"""
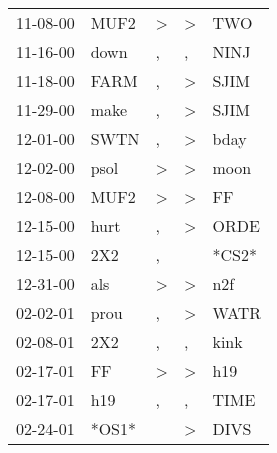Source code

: \begin{supertabular}{p{0.07\textwidth}p{0.06\textwidth}p{0.02\textwidth}p{0.02\textwidth}p{0.06\textwidth}}
          11-08-00\textsuperscript{} &           MUF2\textsuperscript{} &  \textgreater &     \textgreater &            TWO\textsuperscript{} \\
          11-16-00\textsuperscript{} &           down\textsuperscript{} &             , &                , &           NINJ\textsuperscript{} \\
          11-18-00\textsuperscript{} &           FARM\textsuperscript{} &             , &     \textgreater &           SJIM\textsuperscript{} \\
          11-29-00\textsuperscript{} &           make\textsuperscript{} &             , &     \textgreater &           SJIM\textsuperscript{} \\
          12-01-00\textsuperscript{} &           SWTN\textsuperscript{} &             , &     \textgreater &           bday\textsuperscript{} \\
          12-02-00\textsuperscript{} &           psol\textsuperscript{} &  \textgreater &     \textgreater &           moon\textsuperscript{} \\
          12-08-00\textsuperscript{} &           MUF2\textsuperscript{} &  \textgreater &     \textgreater &             FF\textsuperscript{} \\
          12-15-00\textsuperscript{} &           hurt\textsuperscript{} &             , &     \textgreater &           ORDE\textsuperscript{} \\
          12-15-00\textsuperscript{} &            2X2\textsuperscript{} &             , &                  &                            *CS2* \\
          12-31-00\textsuperscript{} &            als\textsuperscript{} &  \textgreater &     \textgreater &            n2f\textsuperscript{} \\
          02-02-01\textsuperscript{} &           prou\textsuperscript{} &             , &     \textgreater &           WATR\textsuperscript{} \\
          02-08-01\textsuperscript{} &            2X2\textsuperscript{} &             , &                , &           kink\textsuperscript{} \\
          02-17-01\textsuperscript{} &             FF\textsuperscript{} &  \textgreater &     \textgreater &            h19\textsuperscript{} \\
          02-17-01\textsuperscript{} &            h19\textsuperscript{} &             , &                , &           TIME\textsuperscript{} \\
          02-24-01\textsuperscript{} &                            *OS1* &               &     \textgreater &           DIVS\textsuperscript{} \\

\end{supertabular}
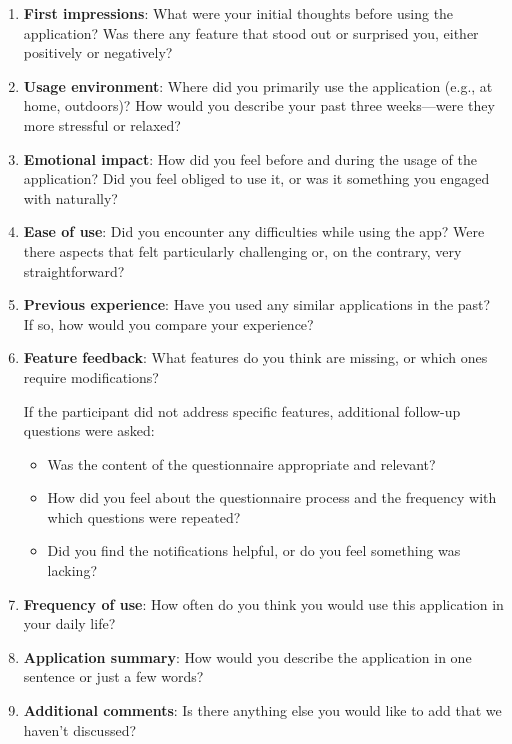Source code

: \begin{enumerate}
    \item \textbf{First impressions}: What were your initial thoughts before using the application? Was there any feature that stood out or surprised you, either positively or negatively?
    \item \textbf{Usage environment}: Where did you primarily use the application (e.g., at home, outdoors)? How would you describe your past three weeks—were they more stressful or relaxed?
    \item \textbf{Emotional impact}: How did you feel before and during the usage of the application? Did you feel obliged to use it, or was it something you engaged with naturally?
    \item \textbf{Ease of use}: Did you encounter any difficulties while using the app? Were there aspects that felt particularly challenging or, on the contrary, very straightforward?
    \item \textbf{Previous experience}: Have you used any similar applications in the past? If so, how would you compare your experience?
    \item \textbf{Feature feedback}: What features do you think are missing, or which ones require modifications?
    
    \vspace{2mm} If the participant did not address specific features, additional follow-up questions were asked:

    \begin{itemize}
        \item Was the content of the questionnaire appropriate and relevant?
        \item How did you feel about the questionnaire process and the frequency with which questions were repeated?
        \item Did you find the notifications helpful, or do you feel something was lacking?
    \end{itemize}
    
    \item \textbf{Frequency of use}: How often do you think you would use this application in your daily life?
    \item \textbf{Application summary}: How would you describe the application in one sentence or just a few words?
    \item \textbf{Additional comments}: Is there anything else you would like to add that we haven’t discussed?
\end{enumerate}

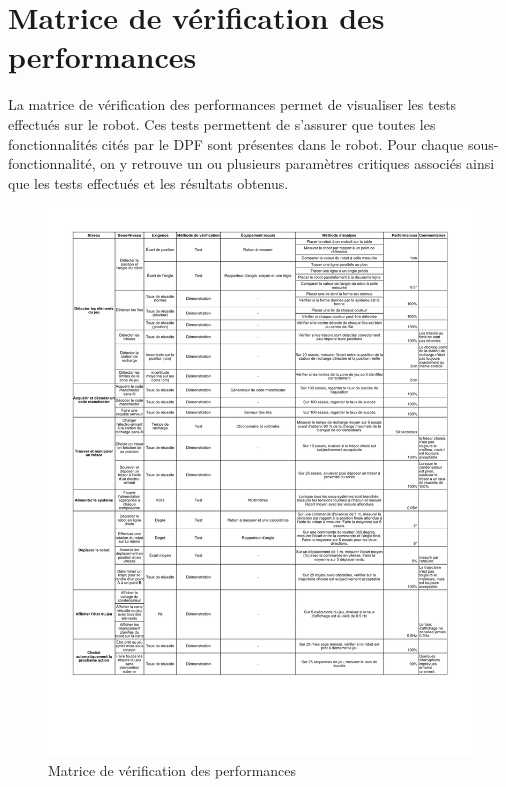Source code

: \chapter{Matrice de vérification des performances}

La matrice de vérification des performances permet de visualiser les tests effectués sur le robot. Ces tests permettent de s'assurer que toutes les fonctionnalités cités par le DPF sont présentes dans le robot. Pour chaque sous-fonctionnalité, on y retrouve un ou plusieurs paramètres critiques associés ainsi que les tests effectués et les résultats obtenus.

\begin{figure}[h]
  \centering
  \caption{Matrice de vérification des performances}
  \includegraphics[scale=0.85]{resources/verification.pdf}
\end{figure}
"""
§ **DIRECTIONS FOR THIS TASK**
Scan the entries above for the word "supertabular". Report the lines that hold it.

§ **SOLUTION FOR THIS TASK**
: \begin{supertabular}{p{0.07\textwidth}p{0.06\textwidth}p{0.02\textwidth}p{0.02\textwidth}p{0.06\textwidth}}
\end{supertabular}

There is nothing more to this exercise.